# frankfurt-hintertaunus?



## retrolover (3. März 2011)

welches ist die perfekte MTB strecke von der frankfurter innenstadt in den bereich eppstein brehmtal kelkheim etc die gegend im hintertaunus?
wie fährt man da am besten?
viele dank


----------



## cleiende (3. März 2011)

radroutenplaner.hessen.de z.B.


----------



## MTB-News.de




----------



## Schwarzer Kater (4. März 2011)

Wo ist denn bei dir Hintertaunus? Eppstein und Kelkheim ist Vordertaunus!!

Beste Streck ab Ffm kann ich dir nicht nennen. Wenn du bis Hofheim kommst, kannst du schön über Kapellenberg und Staufen fahren oder über Langehain zum Judenkopf rüber nach Bremthal.


----------



## retrolover (4. März 2011)

genau das wil ich fahren,vordertaunus.nur wie komme ich bis hofheim??wo gibts gute strecken?wenig bis gar keine autos?schöne strecken?

vielen dank

p.s. zum kaisertempel hoch da gibts doch auch schöne strecken wie komm ich dahin?


----------



## dschugaschwili (4. März 2011)

ich würde von vorn hintenrum fahren.


----------



## tomtomba (4. März 2011)

ok, also ich versuch es mal. 
Am einfachsten fährst Du in FFM an den Main, dann Mainabwärts bis Höchst, da ist dann wg dem Industriepark Schluß mit am Main radeln. Dann fährst Du auf dem Radweg um den Industriepark herum bis zum Sindlinger Kreisel, im Kreisel 90° rechts abbiegen. (kann sein, das das die zweite Ausfahrt ist) dann unter der Bahn, durch Sindlingen durch, wieder unter der Bahn, durch Zeilsheim .....immer geradeaus, aus Zeilsheim raus, unter der A66 durch, dann immer geradeaus ins Feld, über die B519 drüber weg, am Kelkheimer Grünhof vorbei, am Tierheim vorbei durch das Kelkheimer Gewerbegebiet und dann bist Du am Waldrand von Kelkheim! 
Einfacher ist es bestimmt mit der S2 nach Hofheim oder Eppstein zu fahren, oder mit der K-Bahn nach Kelkheim oder Königstein. 
unter www.sattelkontakt.de findest Du ein paar interessante Touren die alle ab Hofheim Bahnhof starten. 
Nach Hofheim kommst Du ähnlich wie ich es beschrieben habe, aber am Orstausgang Zeilsheim nach der Unterführung der A66 hälst Du Dich links immer parallel zur Straße, erst noch ein kleines Stück an der A66 lang, dann an der "Zeilsheimer Strasse die nach Hofheim rein führt.
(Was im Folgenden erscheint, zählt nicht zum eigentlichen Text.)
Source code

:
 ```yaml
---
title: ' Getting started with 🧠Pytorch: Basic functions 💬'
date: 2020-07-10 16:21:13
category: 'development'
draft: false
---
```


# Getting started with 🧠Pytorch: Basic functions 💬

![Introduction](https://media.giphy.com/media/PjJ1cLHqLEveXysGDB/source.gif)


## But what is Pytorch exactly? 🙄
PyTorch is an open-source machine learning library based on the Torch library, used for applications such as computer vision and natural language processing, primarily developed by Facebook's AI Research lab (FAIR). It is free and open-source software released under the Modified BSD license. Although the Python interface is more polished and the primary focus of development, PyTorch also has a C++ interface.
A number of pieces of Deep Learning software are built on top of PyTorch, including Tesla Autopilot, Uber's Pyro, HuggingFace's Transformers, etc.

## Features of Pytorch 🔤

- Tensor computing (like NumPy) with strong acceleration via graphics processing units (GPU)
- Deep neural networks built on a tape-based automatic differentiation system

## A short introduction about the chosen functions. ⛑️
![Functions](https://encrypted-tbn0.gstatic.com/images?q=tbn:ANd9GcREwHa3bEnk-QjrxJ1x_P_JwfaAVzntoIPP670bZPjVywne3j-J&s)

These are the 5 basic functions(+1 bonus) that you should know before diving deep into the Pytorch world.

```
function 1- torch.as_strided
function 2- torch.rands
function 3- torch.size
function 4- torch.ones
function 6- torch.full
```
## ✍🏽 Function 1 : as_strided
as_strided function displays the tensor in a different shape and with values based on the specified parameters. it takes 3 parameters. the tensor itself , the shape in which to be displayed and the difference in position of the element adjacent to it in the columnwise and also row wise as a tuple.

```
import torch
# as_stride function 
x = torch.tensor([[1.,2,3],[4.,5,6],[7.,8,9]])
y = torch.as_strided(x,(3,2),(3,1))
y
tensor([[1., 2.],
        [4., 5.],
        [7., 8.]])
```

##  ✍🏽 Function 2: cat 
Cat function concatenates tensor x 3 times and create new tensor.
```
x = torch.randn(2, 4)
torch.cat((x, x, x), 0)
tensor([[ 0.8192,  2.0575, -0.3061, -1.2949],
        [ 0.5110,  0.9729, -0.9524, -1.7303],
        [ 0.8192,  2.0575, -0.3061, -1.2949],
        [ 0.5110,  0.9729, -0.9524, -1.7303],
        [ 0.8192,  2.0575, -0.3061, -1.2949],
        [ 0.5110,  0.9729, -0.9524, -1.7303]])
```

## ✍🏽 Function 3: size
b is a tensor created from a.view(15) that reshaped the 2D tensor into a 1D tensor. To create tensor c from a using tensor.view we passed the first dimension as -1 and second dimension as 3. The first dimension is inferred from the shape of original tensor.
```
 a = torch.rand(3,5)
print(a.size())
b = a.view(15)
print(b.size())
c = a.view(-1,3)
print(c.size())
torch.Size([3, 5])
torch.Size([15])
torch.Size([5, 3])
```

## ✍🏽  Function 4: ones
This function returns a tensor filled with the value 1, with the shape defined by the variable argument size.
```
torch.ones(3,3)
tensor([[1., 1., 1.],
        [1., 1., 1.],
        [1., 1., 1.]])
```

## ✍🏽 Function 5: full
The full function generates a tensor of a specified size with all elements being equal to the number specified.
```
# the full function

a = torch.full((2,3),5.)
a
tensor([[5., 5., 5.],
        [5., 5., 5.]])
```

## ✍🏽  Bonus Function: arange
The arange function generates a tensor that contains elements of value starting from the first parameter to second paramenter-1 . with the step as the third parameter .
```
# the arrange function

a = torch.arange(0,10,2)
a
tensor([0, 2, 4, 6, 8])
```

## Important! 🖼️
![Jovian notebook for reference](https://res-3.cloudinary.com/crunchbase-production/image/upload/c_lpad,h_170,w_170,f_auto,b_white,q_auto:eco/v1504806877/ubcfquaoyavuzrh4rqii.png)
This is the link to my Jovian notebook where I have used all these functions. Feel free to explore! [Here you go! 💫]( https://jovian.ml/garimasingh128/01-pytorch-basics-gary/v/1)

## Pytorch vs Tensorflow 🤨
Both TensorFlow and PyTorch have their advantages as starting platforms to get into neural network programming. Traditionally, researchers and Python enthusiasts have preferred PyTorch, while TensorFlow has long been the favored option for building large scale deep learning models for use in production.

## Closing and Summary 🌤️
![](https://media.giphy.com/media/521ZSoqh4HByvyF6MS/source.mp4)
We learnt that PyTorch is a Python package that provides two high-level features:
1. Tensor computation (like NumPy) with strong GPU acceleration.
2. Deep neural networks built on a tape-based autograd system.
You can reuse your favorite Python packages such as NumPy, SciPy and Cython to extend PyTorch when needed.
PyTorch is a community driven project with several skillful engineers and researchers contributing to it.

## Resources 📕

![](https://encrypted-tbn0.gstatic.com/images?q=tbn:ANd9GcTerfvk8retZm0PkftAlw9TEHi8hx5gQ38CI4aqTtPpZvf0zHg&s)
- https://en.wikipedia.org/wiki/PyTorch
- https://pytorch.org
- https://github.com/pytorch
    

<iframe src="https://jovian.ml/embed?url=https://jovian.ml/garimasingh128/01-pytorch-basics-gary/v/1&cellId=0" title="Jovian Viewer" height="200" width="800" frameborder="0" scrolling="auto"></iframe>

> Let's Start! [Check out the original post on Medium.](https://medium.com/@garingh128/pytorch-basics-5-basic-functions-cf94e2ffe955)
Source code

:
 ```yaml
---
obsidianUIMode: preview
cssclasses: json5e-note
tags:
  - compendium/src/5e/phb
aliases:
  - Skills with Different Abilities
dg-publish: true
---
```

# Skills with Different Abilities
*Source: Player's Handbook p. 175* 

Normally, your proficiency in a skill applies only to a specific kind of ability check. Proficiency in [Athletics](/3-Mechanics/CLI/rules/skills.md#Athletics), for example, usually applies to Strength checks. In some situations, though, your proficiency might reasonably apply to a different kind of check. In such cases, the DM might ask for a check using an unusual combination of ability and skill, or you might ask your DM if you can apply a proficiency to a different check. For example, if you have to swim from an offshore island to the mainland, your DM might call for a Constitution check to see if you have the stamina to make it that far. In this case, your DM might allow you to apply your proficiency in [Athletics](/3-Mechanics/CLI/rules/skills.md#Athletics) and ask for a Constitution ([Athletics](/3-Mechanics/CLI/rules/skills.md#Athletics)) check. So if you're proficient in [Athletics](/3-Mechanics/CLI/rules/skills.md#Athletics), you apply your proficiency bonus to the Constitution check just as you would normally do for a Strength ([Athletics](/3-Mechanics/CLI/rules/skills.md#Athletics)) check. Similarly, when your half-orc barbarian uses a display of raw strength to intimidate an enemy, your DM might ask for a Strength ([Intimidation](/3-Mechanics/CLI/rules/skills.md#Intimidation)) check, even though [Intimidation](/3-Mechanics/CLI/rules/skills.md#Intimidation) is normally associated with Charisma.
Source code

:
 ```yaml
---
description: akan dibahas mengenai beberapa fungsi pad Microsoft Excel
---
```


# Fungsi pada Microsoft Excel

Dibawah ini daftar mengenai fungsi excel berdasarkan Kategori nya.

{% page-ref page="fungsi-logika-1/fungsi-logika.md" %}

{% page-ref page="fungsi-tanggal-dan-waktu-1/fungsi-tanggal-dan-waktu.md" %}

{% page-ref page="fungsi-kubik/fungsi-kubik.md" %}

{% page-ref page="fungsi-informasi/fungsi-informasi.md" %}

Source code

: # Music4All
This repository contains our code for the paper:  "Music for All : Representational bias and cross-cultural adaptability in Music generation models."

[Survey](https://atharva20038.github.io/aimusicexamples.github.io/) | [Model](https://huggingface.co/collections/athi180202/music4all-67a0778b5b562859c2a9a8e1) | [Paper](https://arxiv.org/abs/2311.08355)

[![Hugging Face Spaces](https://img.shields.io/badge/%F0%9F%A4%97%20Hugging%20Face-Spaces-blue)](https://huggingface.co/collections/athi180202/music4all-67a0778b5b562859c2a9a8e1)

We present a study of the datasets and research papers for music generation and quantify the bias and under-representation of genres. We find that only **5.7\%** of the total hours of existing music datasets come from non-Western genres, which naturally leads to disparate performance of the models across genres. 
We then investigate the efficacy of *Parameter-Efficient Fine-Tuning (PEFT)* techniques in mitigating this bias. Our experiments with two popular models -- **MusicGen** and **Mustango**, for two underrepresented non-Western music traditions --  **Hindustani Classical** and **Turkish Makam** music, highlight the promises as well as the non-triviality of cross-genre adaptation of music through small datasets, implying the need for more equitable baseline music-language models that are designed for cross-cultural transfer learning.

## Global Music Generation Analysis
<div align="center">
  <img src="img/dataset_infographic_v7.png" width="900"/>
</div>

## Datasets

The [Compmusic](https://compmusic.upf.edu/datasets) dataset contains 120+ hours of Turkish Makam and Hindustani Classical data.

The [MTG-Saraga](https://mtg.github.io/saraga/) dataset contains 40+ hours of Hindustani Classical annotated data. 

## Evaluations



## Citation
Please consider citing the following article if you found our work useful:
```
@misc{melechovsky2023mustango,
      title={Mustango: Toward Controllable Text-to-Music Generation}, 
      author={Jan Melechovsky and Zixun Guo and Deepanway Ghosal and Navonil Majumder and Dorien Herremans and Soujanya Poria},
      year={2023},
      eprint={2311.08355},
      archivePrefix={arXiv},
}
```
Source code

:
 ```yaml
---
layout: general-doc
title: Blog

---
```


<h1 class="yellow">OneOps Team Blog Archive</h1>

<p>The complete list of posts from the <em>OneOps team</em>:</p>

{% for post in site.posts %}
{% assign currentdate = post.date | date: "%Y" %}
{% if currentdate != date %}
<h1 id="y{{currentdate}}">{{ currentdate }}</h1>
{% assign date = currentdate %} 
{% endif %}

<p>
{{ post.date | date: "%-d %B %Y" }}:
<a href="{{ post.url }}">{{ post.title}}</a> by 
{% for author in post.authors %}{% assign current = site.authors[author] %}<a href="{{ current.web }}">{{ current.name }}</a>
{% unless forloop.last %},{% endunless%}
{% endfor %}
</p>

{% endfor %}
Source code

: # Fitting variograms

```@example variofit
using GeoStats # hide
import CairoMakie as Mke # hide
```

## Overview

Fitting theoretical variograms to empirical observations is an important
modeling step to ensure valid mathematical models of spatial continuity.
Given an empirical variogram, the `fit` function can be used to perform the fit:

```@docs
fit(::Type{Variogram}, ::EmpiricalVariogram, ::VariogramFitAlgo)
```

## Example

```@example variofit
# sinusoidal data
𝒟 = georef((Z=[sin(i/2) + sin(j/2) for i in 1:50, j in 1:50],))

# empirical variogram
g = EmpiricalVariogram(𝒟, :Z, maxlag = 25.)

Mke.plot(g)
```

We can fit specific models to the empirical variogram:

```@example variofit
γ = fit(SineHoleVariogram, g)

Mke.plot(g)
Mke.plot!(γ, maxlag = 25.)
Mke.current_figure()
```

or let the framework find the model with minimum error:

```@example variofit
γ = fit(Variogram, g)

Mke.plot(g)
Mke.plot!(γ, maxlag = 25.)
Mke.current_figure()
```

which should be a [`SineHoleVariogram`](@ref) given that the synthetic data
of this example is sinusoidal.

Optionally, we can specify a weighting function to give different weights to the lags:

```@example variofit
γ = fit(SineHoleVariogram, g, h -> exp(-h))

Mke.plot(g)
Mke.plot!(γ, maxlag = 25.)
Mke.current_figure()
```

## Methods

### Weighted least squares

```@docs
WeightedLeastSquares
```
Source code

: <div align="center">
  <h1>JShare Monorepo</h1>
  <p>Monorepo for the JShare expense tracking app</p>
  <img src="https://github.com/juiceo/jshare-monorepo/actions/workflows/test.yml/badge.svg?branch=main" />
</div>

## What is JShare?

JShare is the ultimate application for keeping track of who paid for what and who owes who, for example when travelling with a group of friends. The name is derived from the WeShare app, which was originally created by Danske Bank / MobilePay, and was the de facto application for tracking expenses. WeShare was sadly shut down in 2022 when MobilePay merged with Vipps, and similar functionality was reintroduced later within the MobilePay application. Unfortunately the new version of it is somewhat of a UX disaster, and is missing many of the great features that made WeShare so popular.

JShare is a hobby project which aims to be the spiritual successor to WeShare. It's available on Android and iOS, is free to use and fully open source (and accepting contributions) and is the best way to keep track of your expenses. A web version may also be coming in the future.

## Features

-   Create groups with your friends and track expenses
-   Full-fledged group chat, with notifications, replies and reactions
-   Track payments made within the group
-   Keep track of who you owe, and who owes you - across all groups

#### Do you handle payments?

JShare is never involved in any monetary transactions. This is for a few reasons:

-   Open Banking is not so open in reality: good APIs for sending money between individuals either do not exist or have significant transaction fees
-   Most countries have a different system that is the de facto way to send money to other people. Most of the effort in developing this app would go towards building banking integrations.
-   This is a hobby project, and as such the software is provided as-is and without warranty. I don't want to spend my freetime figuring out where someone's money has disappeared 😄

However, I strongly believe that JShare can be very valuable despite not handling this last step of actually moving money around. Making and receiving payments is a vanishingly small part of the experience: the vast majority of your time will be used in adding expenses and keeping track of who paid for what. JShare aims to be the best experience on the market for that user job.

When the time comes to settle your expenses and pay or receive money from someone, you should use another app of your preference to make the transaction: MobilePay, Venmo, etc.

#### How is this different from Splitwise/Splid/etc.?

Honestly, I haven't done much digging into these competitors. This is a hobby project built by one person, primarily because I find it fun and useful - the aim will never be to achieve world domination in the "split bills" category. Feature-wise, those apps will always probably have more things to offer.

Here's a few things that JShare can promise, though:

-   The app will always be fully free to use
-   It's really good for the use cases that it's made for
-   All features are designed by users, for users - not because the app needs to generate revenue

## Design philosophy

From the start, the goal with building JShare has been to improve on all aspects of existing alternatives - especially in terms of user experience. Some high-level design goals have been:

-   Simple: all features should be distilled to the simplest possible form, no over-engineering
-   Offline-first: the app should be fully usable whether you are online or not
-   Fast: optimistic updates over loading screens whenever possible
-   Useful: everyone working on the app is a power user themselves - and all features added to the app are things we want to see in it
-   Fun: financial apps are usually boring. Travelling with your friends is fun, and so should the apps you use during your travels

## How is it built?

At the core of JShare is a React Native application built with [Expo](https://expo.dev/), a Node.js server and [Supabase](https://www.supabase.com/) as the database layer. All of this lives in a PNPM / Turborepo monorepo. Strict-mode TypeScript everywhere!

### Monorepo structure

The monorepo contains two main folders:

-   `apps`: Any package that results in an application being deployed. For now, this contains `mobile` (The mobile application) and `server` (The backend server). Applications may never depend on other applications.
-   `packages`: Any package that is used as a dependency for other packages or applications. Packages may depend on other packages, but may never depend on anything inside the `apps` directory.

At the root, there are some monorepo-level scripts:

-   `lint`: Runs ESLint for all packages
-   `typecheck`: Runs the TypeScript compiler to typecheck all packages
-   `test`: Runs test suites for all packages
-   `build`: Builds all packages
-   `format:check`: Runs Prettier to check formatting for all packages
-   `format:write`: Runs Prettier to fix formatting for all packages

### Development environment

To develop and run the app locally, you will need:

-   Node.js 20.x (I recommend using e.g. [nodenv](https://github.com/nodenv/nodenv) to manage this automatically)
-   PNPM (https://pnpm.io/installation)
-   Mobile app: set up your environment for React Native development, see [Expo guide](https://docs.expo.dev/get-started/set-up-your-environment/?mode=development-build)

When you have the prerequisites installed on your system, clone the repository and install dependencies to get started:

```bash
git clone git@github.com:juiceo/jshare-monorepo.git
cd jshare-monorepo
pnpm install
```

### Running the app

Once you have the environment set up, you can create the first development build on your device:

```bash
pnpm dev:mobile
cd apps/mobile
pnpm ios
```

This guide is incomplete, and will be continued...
In Hofheim fährst Du die Einfallstrasse bis zur 4 Ampel dann links die Elisabethenstrasse runter am neuen Chinoncenter vorbei, dann stößt Du auf den Bahnhof. 
Viel Spaß beim Trailsuchen. 

Tom, der jetzt auch mal wieder über den Judenkopf und den Staufen nach Hause fährt


----------